Bonkey Trek (iOS)

Review – Bonkey Trek

 

 

Survival/Adventure/Animal Thing

I succumbed to hedonism.

Paul

People don’t tend to give away great art for free. Last year my girlfriend gave me an illustration of an album cover she’d done, which was nice. Before that, I was given an illustration of a hypothetical scenario in which Morrissey hadn’t become the racist former lead singer of a band and had instead forged a life for himself as a racist who works in a call centre. I hate Morrissey now, but I still consider it a great piece of art.

Prior to those examples, the last truly great piece of art I enjoyed for free was an iOS port of an old Flash game that, according to its developers website (genuinely little more than a Google Doc spreadsheet), dates back to 2011.

When PEOWW was a regular thing, we never really paid much mind to iOS titles.
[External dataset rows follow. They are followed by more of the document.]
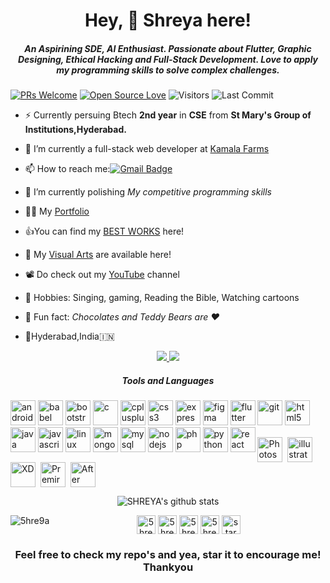 

<h1 align="center">Hey, 👋 Shreya here!</h1>
<h5 align="center">An Aspirining SDE, AI Enthusiast. Passionate about Flutter, Graphic Designing, Ethical Hacking and Full-Stack Development. Love to apply my programming skills to solve complex challenges.</h5>



[![PRs Welcome](https://img.shields.io/badge/PRs-welcome-brightgreen.svg?style=flat&logo=github)](https://github.com/5hre9a)
[![Open Source Love](https://badges.frapsoft.com/os/v2/open-source.svg?v=103)](https://github.com/5hre9a)
<img alt="Visitors" src="https://komarev.com/ghpvc/?username=5hre9a&style=flat&labelColor=black&logo=github&label=PROFILE+VIEWS&color=29bf12"/>
<img alt="Last Commit" src="https://img.shields.io/github/last-commit/5hre9a/5hre9a?logo=markdown&label=LAST+UPDATE&color=29bf12&style=flat">



- ⚡ Currently persuing Btech **2nd year** in **CSE** from **St Mary's Group of Institutions,Hyderabad.**

- 🔭 I’m currently a full-stack web developer at [Kamala Farms](https://kamalafarms.com/)

- 📫 How to reach me:[![Gmail Badge](https://img.shields.io/badge/-Gmail-c14438?style=flat-square&logo=Gmail&logoColor=white&link=mailto:5hre9a@gmail.com)](mailto:5hre9a@gmail.com)

- 🌱 I’m currently polishing *My competitive programming skills*

- 👨‍💻 My [Portfolio](http://sg5hre9a.ezyro.com/)

- 👍You can find my  [BEST WORKS](https://github.com/5hre9a/MyBestWorks) here!

- 🎨 My [Visual Arts](https://vsco.co/5hre9aaesthetics) are available here!

- 📽 Do check out my [YouTube](https://www.youtube.com/channel/UCZQkssgRd4o2jcxT3c55bbg) channel

- 💫 Hobbies: Singing, gaming, Reading the Bible, Watching cartoons 

- 🤗 Fun fact: *Chocolates and Teddy Bears are ❤*

- 📍Hyderabad,India🇮🇳


<p align="center">
    <a href="https://a.paddle.com/v2/click/16413/119403?link=1227">
      <img src="https://img.shields.io/badge/Supported%20by-VSCode%20Power%20User%20%E2%86%92-gray.svg?colorA=655BE1&colorB=4F44D6&style=for-the-badge"/>
    </a>
    <a href="https://a.paddle.com/v2/click/16413/119403?link=2345">
      <img src="https://img.shields.io/badge/Supported%20by-Node%20Cli.com%20%E2%86%92-gray.svg?colorA=61c265&colorB=4CAF50&style=for-the-badge"/>
    </a>
  </p>
  <h5 align="center"> Tools and Languages </h5>

<p align="left"><img src="https://devicons.github.io/devicon/devicon.git/icons/android/android-original-wordmark.svg" alt="android" width="40" height="40"/> <img src="https://www.vectorlogo.zone/logos/babeljs/babeljs-icon.svg" alt="babel" width="40" height="40"/> <img src="https://devicons.github.io/devicon/devicon.git/icons/bootstrap/bootstrap-plain.svg" alt="bootstrap" width="40" height="40"/> <img src="https://devicons.github.io/devicon/devicon.git/icons/c/c-original.svg" alt="c" width="40" height="40"/> <img src="https://devicons.github.io/devicon/devicon.git/icons/cplusplus/cplusplus-original.svg" alt="cplusplus" width="40" height="40"/> <img src="https://devicons.github.io/devicon/devicon.git/icons/css3/css3-original-wordmark.svg" alt="css3" width="40" height="40"/> <img src="https://devicons.github.io/devicon/devicon.git/icons/express/express-original-wordmark.svg" alt="express" width="40" height="40"/> <img src="https://www.vectorlogo.zone/logos/figma/figma-icon.svg" alt="figma" width="40" height="40"/> <img src="https://www.vectorlogo.zone/logos/flutterio/flutterio-icon.svg" alt="flutter" width="40" height="40"/> <img src="https://www.vectorlogo.zone/logos/git-scm/git-scm-icon.svg" alt="git" width="40" height="40"/> <img src="https://devicons.github.io/devicon/devicon.git/icons/html5/html5-original-wordmark.svg" alt="html5" width="40" height="40"/> <img src="https://devicons.github.io/devicon/devicon.git/icons/java/java-original-wordmark.svg" alt="java" width="40" height="40"/> <img src="https://devicons.github.io/devicon/devicon.git/icons/javascript/javascript-original.svg" alt="javascript" width="40" height="40"/> <img src="https://devicons.github.io/devicon/devicon.git/icons/linux/linux-original.svg" alt="linux" width="40" height="40"/> <img src="https://devicons.github.io/devicon/devicon.git/icons/mongodb/mongodb-original-wordmark.svg" alt="mongodb" width="40" height="40"/> <img src="https://devicons.github.io/devicon/devicon.git/icons/mysql/mysql-original-wordmark.svg" alt="mysql" width="40" height="40"/> <img src="https://devicons.github.io/devicon/devicon.git/icons/nodejs/nodejs-original-wordmark.svg" alt="nodejs" width="40" height="40"/> <img src="https://devicons.github.io/devicon/devicon.git/icons/php/php-original.svg" alt="php" width="40" height="40"/> <img src="https://devicons.github.io/devicon/devicon.git/icons/python/python-original.svg" alt="python" width="40" height="40"/> <img src="https://devicons.github.io/devicon/devicon.git/icons/react/react-original-wordmark.svg" alt="react" width="40" height="40"/>
<img align="center" alt="Photoshop" width="40" height="40" src="https://upload.wikimedia.org/wikipedia/commons/thumb/a/af/Adobe_Photoshop_CC_icon.svg/1051px-Adobe_Photoshop_CC_icon.svg.png" />&nbsp;&nbsp;<img align="center" alt="illustrator" width="40" height="40" src="https://upload.wikimedia.org/wikipedia/commons/thumb/f/fb/Adobe_Illustrator_CC_icon.svg/246px-Adobe_Illustrator_CC_icon.svg.png" />&nbsp;&nbsp;<img align="center" alt="XD" width="40" height="40" src="https://upload.wikimedia.org/wikipedia/commons/thumb/c/c2/Adobe_XD_CC_icon.svg/1200px-Adobe_XD_CC_icon.svg.png" />&nbsp;&nbsp;<img align="center" alt="Premire Pro" width="40" height="40" src="https://upload.wikimedia.org/wikipedia/commons/thumb/f/f2/Adobe_Premiere_Pro_Logo.svg/1200px-Adobe_Premiere_Pro_Logo.svg.png" />&nbsp;&nbsp;<img align="center" alt="After Affects" width="40" height="40" src="https://mustangdigitalsolutions.com/wp-content/uploads/2019/01/2000px-Adobe_After_Effects_CC_icon.svg_.png" /></p>


<div align="center">
  
![SHREYA's github stats](https://github-readme-stats.vercel.app/api?username=5hre9a&show_icons=true&theme=synthwave)

<img align="left" src="https://github-readme-stats.vercel.app/api/top-langs/?username=5hre9a&theme=tokyonight&layout=compact" alt="5hre9a" />




</div>

<p align="center">
<a href="https://twitter.com/5hre9a" target="blank"><img align="center" src="https://cdn.jsdelivr.net/npm/simple-icons@3.0.1/icons/twitter.svg" alt="5hre9a" height="30" width="30" /></a>
<a href="https://codesandbox.com/5hre9a" target="blank"><img align="center" src="https://cdn.jsdelivr.net/npm/simple-icons@3.0.1/icons/codesandbox.svg" alt="5hre9a" height="30" width="30" /></a>
<a href="https://instagram.com/5hre9a" target="blank"><img align="center" src="https://cdn.jsdelivr.net/npm/simple-icons@3.0.1/icons/instagram.svg" alt="5hre9a" height="30" width="30" /></a>
<a href="https://www.hackerrank.com/5hre9a" target="blank"><img align="center" src="https://cdn.jsdelivr.net/npm/simple-icons@3.0.1/icons/hackerrank.svg" alt="5hre9a" height="30" width="30" /></a> 
<a href="https://www.youtube.com/c/stargirl 5hre9a" target="blank"><img align="center" src="https://cdn.jsdelivr.net/npm/simple-icons@3.0.1/icons/youtube.svg" alt="stargirl 5hre9a" height="30" width="30" /></a>


<h3 align="center">Feel free to check my repo's and yea, star it to encourage me! Thankyou</h3>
Things haven’t changed all that much since really – the vast majority, if not all as far as we can tell, now little more than a cynical ploy to con strapped-for-cash parents in to shelling out for ‘loot’ for little Timmy’s Bullshit Simulator 2K18.
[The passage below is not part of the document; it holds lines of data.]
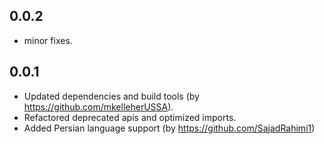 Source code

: ## 0.0.2

* minor fixes.

## 0.0.1

* Updated dependencies and build tools (by https://github.com/mkelleherUSSA).
* Refactored deprecated apis and optimized imports.
* Added Persian language support (by https://github.com/SajadRahimi1)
I haven’t played a console shooter for a while, so I don’t really know what that means, but I do know it’s bad and I’m happy to tar 99.9% of your iPad’s free gaming output with the same brush that EA and Blizzard have been for the past twelve months.

All of this is a roundabout way of saying that Bonkey Trek doesn’t fall in to the same category of 99.9% of games found on the App store. In all honesty, Bonkey Trek is barely a game. And if it is, it sits resolutely among the 00.1% of games found on the App store. I’m not even sure if you can still find it on the App store. Bonkey Trek is art. Bonkey Trek is an experience. But is it good? Does it even matter?
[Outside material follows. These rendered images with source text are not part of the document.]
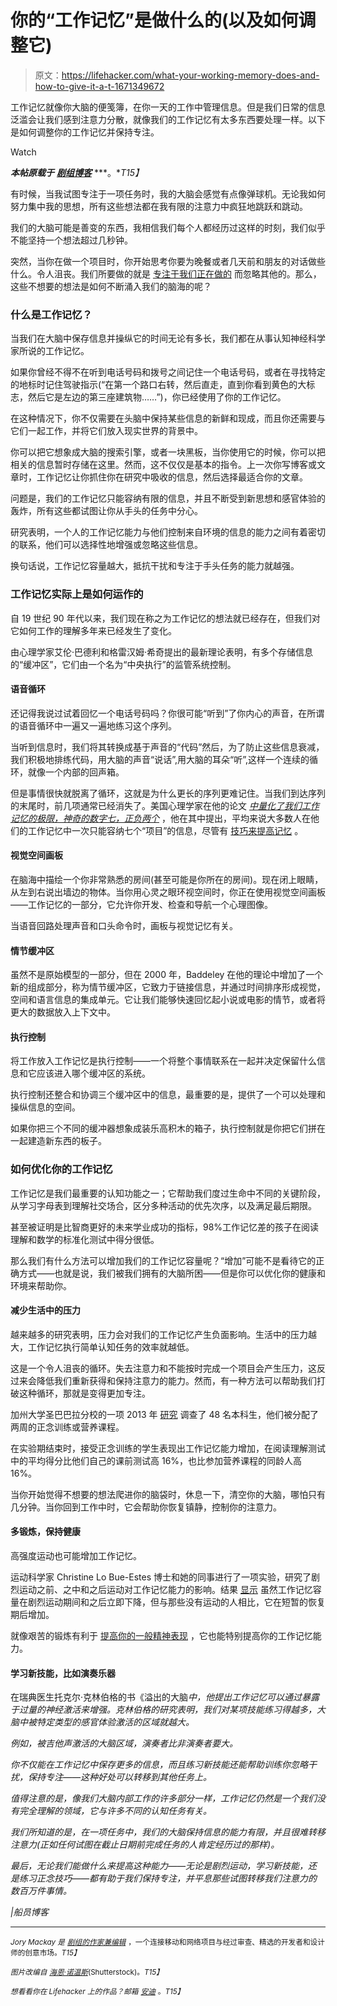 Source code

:# 你的“工作记忆”是做什么的(以及如何调整它)

> 原文：<https://lifehacker.com/what-your-working-memory-does-and-how-to-give-it-a-t-1671349672>

工作记忆就像你大脑的便笺簿，在你一天的工作中管理信息。但是我们日常的信息泛滥会让我们感到注意力分散，就像我们的工作记忆有太多东西要处理一样。以下是如何调整你的工作记忆并保持专注。

Watch

***本帖原载于*** [***剧组博客***](http://blog.pickcrew.com/put-memory-work/) ***。**T15】*

有时候，当我试图专注于一项任务时，我的大脑会感觉有点像弹球机。无论我如何努力集中我的思想，所有这些想法都在我有限的注意力中疯狂地跳跃和跳动。

我们的大脑可能是善变的东西，我相信我们每个人都经历过这样的时刻，我们似乎不能坚持一个想法超过几秒钟。

突然，当你在做一个项目时，你开始思考你要为晚餐或者几天前和朋友的对话做些什么。令人沮丧。我们所要做的就是 [专注于我们正在做的](https://lifehacker.com/why-your-memory-sucks-and-what-you-can-do-about-it-596782066) 而忽略其他的。那么，这些不想要的想法是如何不断涌入我们的脑海的呢？

### 什么是工作记忆？

当我们在大脑中保存信息并操纵它的时间无论有多长，我们都在从事认知神经科学家所说的工作记忆。

如果你曾经不得不在听到电话号码和拨号之间记住一个电话号码，或者在寻找特定的地标时记住驾驶指示(“在第一个路口右转，然后直走，直到你看到黄色的大标志，然后它是左边的第三座建筑物……”)，你已经使用了你的工作记忆。

在这种情况下，你不仅需要在头脑中保持某些信息的新鲜和现成，而且你还需要与它们一起工作，并将它们放入现实世界的背景中。

你可以把它想象成大脑的搜索引擎，或者一块黑板，当你使用它的时候，你可以把相关的信息暂时存储在这里。然而，这不仅仅是基本的指令。上一次你写博客或文章时，工作记忆让你抓住你在研究中吸收的信息，然后选择最适合你的文章。

问题是，我们的工作记忆只能容纳有限的信息，并且不断受到新思想和感官体验的轰炸，所有这些都试图让你从手头的任务中分心。

研究表明，一个人的工作记忆能力与他们控制来自环境的信息的能力之间有着密切的联系，他们可以选择性地增强或忽略这些信息。

换句话说，工作记忆容量越大，抵抗干扰和专注于手头任务的能力就越强。

### 工作记忆实际上是如何运作的

自 19 世纪 90 年代以来，我们现在称之为工作记忆的想法就已经存在，但我们对它如何工作的理解多年来已经发生了变化。

由心理学家艾伦·巴德利和格雷汉姆·希奇提出的最新理论表明，有多个存储信息的“缓冲区”，它们由一个名为“中央执行”的监管系统控制。

#### 语音循环

还记得我说过试着回忆一个电话号码吗？你很可能“听到”了你内心的声音，在所谓的语音循环中一遍又一遍地练习这个序列。

当听到信息时，我们将其转换成基于声音的“代码”然后，为了防止这些信息衰减，我们积极地排练代码，用大脑的声音“说话”,用大脑的耳朵“听”,这样一个连续的循环，就像一个内部的回声箱。

但是事情很快就脱离了循环，这就是为什么更长的序列更难记住。当我们到达序列的末尾时，前几项通常已经消失了。美国心理学家在他的论文 [*中量化了我们工作记忆的极限，神奇的数字七，正负两个*](http://en.wikipedia.org/wiki/The_Magical_Number_Seven,_Plus_or_Minus_Two) ，他在其中提出，平均来说大多数人在他们的工作记忆中一次只能容纳七个“项目”的信息，尽管有 [技巧来提高记忆](https://lifehacker.com/how-your-memory-works-and-three-ways-to-improve-it-1370487727) 。

#### 视觉空间画板

在脑海中描绘一个你非常熟悉的房间(甚至可能是你所在的房间)。现在闭上眼睛，从左到右说出墙边的物体。当你用心灵之眼环视空间时，你正在使用视觉空间画板——工作记忆的一部分，它允许你开发、检查和导航一个心理图像。

当语音回路处理声音和口头命令时，画板与视觉记忆有关。

#### 情节缓冲区

虽然不是原始模型的一部分，但在 2000 年，Baddeley 在他的理论中增加了一个新的组成部分，称为情节缓冲区，它致力于链接信息，并通过时间排序形成视觉，空间和语言信息的集成单元。它让我们能够快速回忆起小说或电影的情节，或者将更大的数据放入上下文中。

#### 执行控制

将工作放入工作记忆是执行控制——一个将整个事情联系在一起并决定保留什么信息和它应该进入哪个缓冲区的系统。

执行控制还整合和协调三个缓冲区中的信息，最重要的是，提供了一个可以处理和操纵信息的空间。

如果你把三个不同的缓冲器想象成装乐高积木的箱子，执行控制就是你把它们拼在一起建造新东西的板子。

### 如何优化你的工作记忆

工作记忆是我们最重要的认知功能之一；它帮助我们度过生命中不同的关键阶段，从学习字母表到理解社交场合，区分多种活动的优先次序，以及满足最后期限。

甚至被证明是比智商更好的未来学业成功的指标，98%工作记忆差的孩子在阅读理解和数学的标准化测试中得分很低。

那么我们有什么方法可以增加我们的工作记忆容量呢？“增加”可能不是看待它的正确方式——也就是说，我们被我们拥有的大脑所困——但是你可以优化你的健康和环境来帮助你。

#### 减少生活中的压力

越来越多的研究表明，压力会对我们的工作记忆产生负面影响。生活中的压力越大，工作记忆执行简单认知任务的效率就越低。

这是一个令人沮丧的循环。失去注意力和不能按时完成一个项目会产生压力，这反过来会降低我们重新获得和保持注意力的能力。然而，有一种方法可以帮助我们打破这种循环，那就是变得更加专注。

加州大学圣巴巴拉分校的一项 2013 年 [研究](https://labs.psych.ucsb.edu/schooler/jonathan/sites/labs.psych.ucsb.edu.schooler.jonathan/files/biblio/10.1177_0956797612459659_0.pdf) 调查了 48 名本科生，他们被分配了两周的正念训练或营养课程。

在实验期结束时，接受正念训练的学生表现出工作记忆能力增加，在阅读理解测试中的平均得分比他们自己的课前测试高 16%，也比参加营养课程的同龄人高 16%。

当你开始觉得不想要的想法爬进你的脑袋时，休息一下，清空你的大脑，哪怕只有几分钟。当你回到工作中时，它会帮助你恢复镇静，控制你的注意力。

#### 多锻炼，保持健康

高强度运动也可能增加工作记忆。

运动科学家 Christine Lo Bue-Estes 博士和她的同事进行了一项实验，研究了剧烈运动之前、之中和之后运动对工作记忆能力的影响。结果 [显示](http://www.amsciepub.com/doi/abs/10.2466/pms.107.3.933-945) 虽然工作记忆容量在剧烈运动期间和之后立即下降，但与那些没有运动的人相比，它在短暂的恢复期后增加。

就像艰苦的锻炼有利于 [提高你的一般精神表现](http://blog.pickcrew.com/this-is-your-brain-on-exercise/) ，它也能特别提高你的工作记忆能力。

#### 学习新技能，比如演奏乐器

在瑞典医生托克尔·克林伯格的书《溢出的大脑[](https://global.oup.com/academic/product/the-overflowing-brain-9780195372885?cc=ca&lang=en&)*中，他提出工作记忆可以通过暴露于过量的神经激活来增强。克林伯格的研究表明，我们对某项技能练习得越多，大脑中被特定类型的感官体验激活的区域就越大。*

*例如，被吉他声激活的大脑区域，演奏者比非演奏者要大。*

*你不仅能在工作记忆中保存更多的信息，而且练习新技能还能帮助训练你忽略干扰，保持专注——这种好处可以转移到其他任务上。*

*值得注意的是，像我们大脑内部工作的许多部分一样，工作记忆仍然是一个我们没有完全理解的领域，它与许多不同的认知任务有关。*

*我们所知道的是，在一项任务中，我们的大脑保持信息的能力有限，并且很难转移注意力(正如任何试图在截止日期前完成任务的人肯定经历过的那样)。*

*最后，无论我们能做什么来提高这种能力——无论是剧烈运动，学习新技能，还是练习正念技巧——都有助于我们保持专注，并平息那些试图转移我们注意力的数百万件事情。*

*|船员博客*

* * *

*<small>*Jory Mackay 是*</small> [<small>*剧组的作家兼编辑*</small>](http://pickcrew.com/) <small>*，一个连接移动和网络项目与经过审查、精选的开发者和设计师的创意市场。*T15】</small>*

*<small>*图片改编自*</small> [<small>*海恩·诺温斯*</small>](http://www.shutterstock.com/pic.mhtml?id=98545694&src=id)<small>*(Shutterstock)。*T15】</small>*

*<small>*想看看你在 Lifehacker 上的作品？邮箱*</small> [<small>*安迪*</small>](mailto:andy@lifehacker.com) <small>*。*T15】</small>*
Ostensibly, Bonkey Trek is a side-scrolling adventure in which a nameless protagonist must navigate a barren landscape in search of his true love. He is accompanied by his trusted Bonkey – a beast unquestionably nobler than a humble donkey, though infinitely more fragile.

Pull back to pat Bonkey slightly and he’ll move a few miles (we told you a Bonkey was better than a donkey). Pull harder to punch Bonkey and he’ll travel further. But careful with bonkey, now. Pull back too hard, too often or go too long without feeding Bonkey and you’ll find he you take his head clean off or he starves to death. Bonkeys are notoriously fragile after all.

To reinvigorate Bonkey you must ply him with items from your bag. A few miles in to your journey, however, you’ll find that our protagonist hasn’t thought things through. Very little of the contents are useful. A tin can will kill Bonkey – he’ll cut ‘his whole lips and mouth on it’. A cheese rind will barely sate him. A carrot will restore him to full health. You inexplicably have just one carrot to hand. Art is pain. Art is suffering.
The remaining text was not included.